__What the task asks__.
Determine how many lines below contain the word "will", then state only that figure.

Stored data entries
_ _ _ _ _
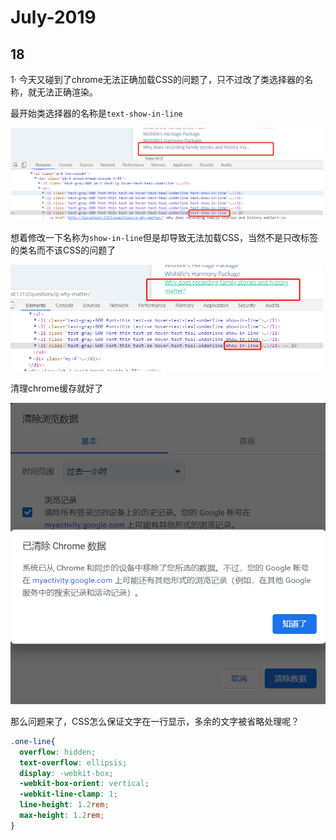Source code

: # July-2019

## 18

1· 今天又碰到了chrome无法正确加载CSS的问题了，只不过改了类选择器的名称，就无法正确渲染。

最开始类选择器的名称是`text-show-in-line`

<img src="../resource/img/text-show-in-line.png" width="500px"/>

想着修改一下名称为`show-in-line`但是却导致无法加载CSS，当然不是只改标签的类名而不该CSS的问题了

<img src="../resource/img/show-in-line.png" width="500px"/>

清理chrome缓存就好了

<img src="../resource/img/clean-cache.png" width="700px" />

那么问题来了，CSS怎么保证文字在一行显示，多余的文字被省略处理呢？
```css
.one-line{
  overflow: hidden;
  text-overflow: ellipsis;
  display: -webkit-box;
  -webkit-box-orient: vertical;
  -webkit-line-clamp: 1;
  line-height: 1.2rem;
  max-height: 1.2rem;
}
```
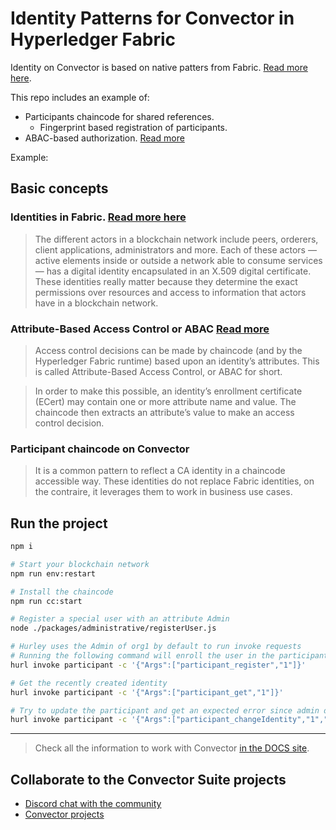 # Identity Patterns for Convector in Hyperledger Fabric

Identity on Convector is based on native patters from Fabric. [Read more here](https://hyperledger-fabric-ca.readthedocs.io/en/release-1.4/users-guide.html).

This repo includes an example of:

* Participants chaincode for shared references.
  * Fingerprint based registration of participants.
* ABAC-based authorization. [Read more](https://hyperledger-fabric-ca.readthedocs.io/en/release-1.4/users-guide.html#attribute-based-access-control)

Example:

## Basic concepts

### Identities in Fabric. [Read more here](https://hyperledger-fabric.readthedocs.io/en/release-1.4/identity/identity.html)

> The different actors in a blockchain network include peers, orderers, client applications, administrators and more. Each of these actors — active elements inside or outside a network able to consume services — has a digital identity encapsulated in an X.509 digital certificate. These identities really matter because they determine the exact permissions over resources and access to information that actors have in a blockchain network.

### Attribute-Based Access Control or ABAC [Read more](https://hyperledger-fabric-ca.readthedocs.io/en/release-1.4/users-guide.html#attribute-based-access-control)

> Access control decisions can be made by chaincode (and by the Hyperledger Fabric runtime) based upon an identity’s attributes. This is called Attribute-Based Access Control, or ABAC for short.

> In order to make this possible, an identity’s enrollment certificate (ECert) may contain one or more attribute name and value. The chaincode then extracts an attribute’s value to make an access control decision.

### Participant chaincode on Convector

> It is a common pattern to reflect a CA identity in a chaincode accessible way.
These identities do not replace Fabric identities, on the contraire, it leverages them to work in business use cases.

## Run the project

```bash
npm i

# Start your blockchain network
npm run env:restart

# Install the chaincode
npm run cc:start

# Register a special user with an attribute Admin
node ./packages/administrative/registerUser.js

# Hurley uses the Admin of org1 by default to run invoke requests
# Running the following command will enroll the user in the participants chaincode
hurl invoke participant -c '{"Args":["participant_register","1"]}'

# Get the recently created identity
hurl invoke participant -c '{"Args":["participant_get","1"]}'

# Try to update the participant and get an expected error since admin doesn't use the attribute `Admin`
hurl invoke participant -c '{"Args":["participant_changeIdentity","1","randomID"]}'
```

---

> Check all the information to work with Convector <a href="https://worldsibu.github.io/convector" target="_blank">in the DOCS site</a>.

## Collaborate to the Convector Suite projects

* <a href="https://discord.gg/twRwpWt" target="_blank">Discord chat with the community</a>
* <a href="https://github.com/worldsibu" target="_blank">Convector projects</a>
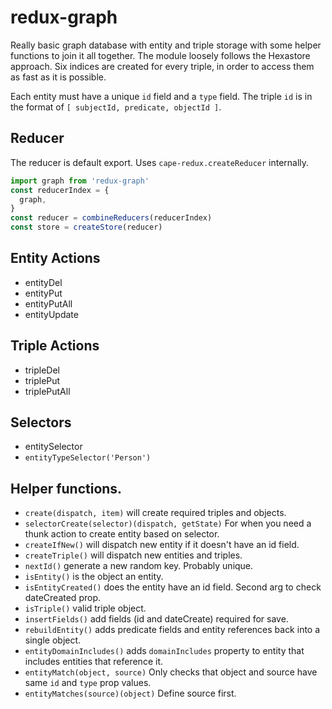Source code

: # redux-graph

Really basic graph database with entity and triple storage with some helper functions to join it all together. The module loosely follows the Hexastore approach. Six indices are created for every triple, in order to access them as fast as it is possible.

Each entity must have a unique `id` field and a `type` field.
The triple `id` is in the format of `[ subjectId, predicate, objectId ]`.

## Reducer

The reducer is default export. Uses `cape-redux.createReducer` internally.

```javascript
import graph from 'redux-graph'
const reducerIndex = {
  graph,
}
const reducer = combineReducers(reducerIndex)
const store = createStore(reducer)
```

## Entity Actions

* entityDel
* entityPut
* entityPutAll
* entityUpdate

## Triple Actions

* tripleDel
* triplePut
* triplePutAll

## Selectors

* entitySelector
* `entityTypeSelector('Person')`

## Helper functions.

* `create(dispatch, item)` will create required triples and objects.
* `selectorCreate(selector)(dispatch, getState)` For when you need a thunk action to create entity based on selector.
* `createIfNew()` will dispatch new entity if it doesn't have an id field.
* `createTriple()` will dispatch new entities and triples.
* `nextId()` generate a new random key. Probably unique.
* `isEntity()` is the object an entity.
* `isEntityCreated()` does the entity have an id field. Second arg to check dateCreated prop.
* `isTriple()` valid triple object.
* `insertFields()` add fields (id and dateCreate) required for save.
* `rebuildEntity()` adds predicate fields and entity references back into a single object.
* `entityDomainIncludes()` adds `domainIncludes` property to entity that includes entities that reference it.
* `entityMatch(object, source)` Only checks that object and source have same `id` and `type` prop values.
* `entityMatches(source)(object)` Define source first.

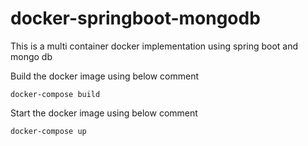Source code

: # docker-springboot-mongodb
This is a multi container docker implementation using spring boot and mongo db

Build the docker image using below comment
```
docker-compose build
```

Start the docker image using below comment
```
docker-compose up
```

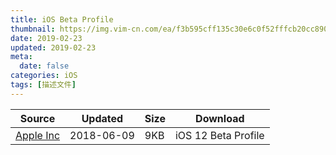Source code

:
 ```yaml
---
title: iOS Beta Profile
thumbnail: https://img.vim-cn.com/ea/f3b595cff135c30e6c0f52fffcb20cc890ac14.png
date: 2019-02-23
updated: 2019-02-23
meta:
  date: false
categories: iOS
tags: [描述文件]
---
```


| Source | Updated | Size | Download |
| ------ | ------- | -------- | -------- |
| [Apple Inc](https://developer.apple.com/download/) | 2018-06-09 | 9KB | iOS 12 Beta Profile |
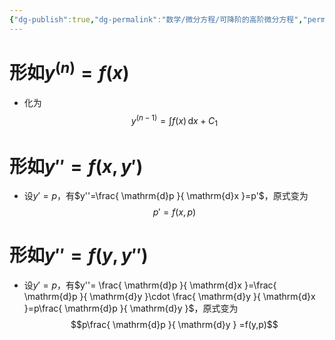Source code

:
 ```yaml
---
{"dg-publish":true,"dg-permalink":"数学/微分方程/可降阶的高阶微分方程","permalink":"/数学/微分方程/可降阶的高阶微分方程/","dgHomeLink":true,"dgPassFrontmatter":false}
---
```



# 形如$y^{(n)}=f(x)$
- 化为$$
y^{(n-1)}=\int f(x) \, \mathrm{d}x +C_{1}
$$

# 形如$y''=f(x,y')$
- 设$y'=p$，有$y''=\frac{ \mathrm{d}p }{ \mathrm{d}x }=p'$，原式变为$$p'=f(x,p)$$

# 形如$y''=f(y,y'')$
- 设$y'=p$，有$y''= \frac{ \mathrm{d}p }{ \mathrm{d}x }=\frac{ \mathrm{d}p }{ \mathrm{d}y }\cdot \frac{ \mathrm{d}y }{ \mathrm{d}x }=p\frac{ \mathrm{d}p }{ \mathrm{d}y }$，原式变为$$p\frac{ \mathrm{d}p }{ \mathrm{d}y } =f(y,p)$$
_ _ _ _ _
__Solution below__.
4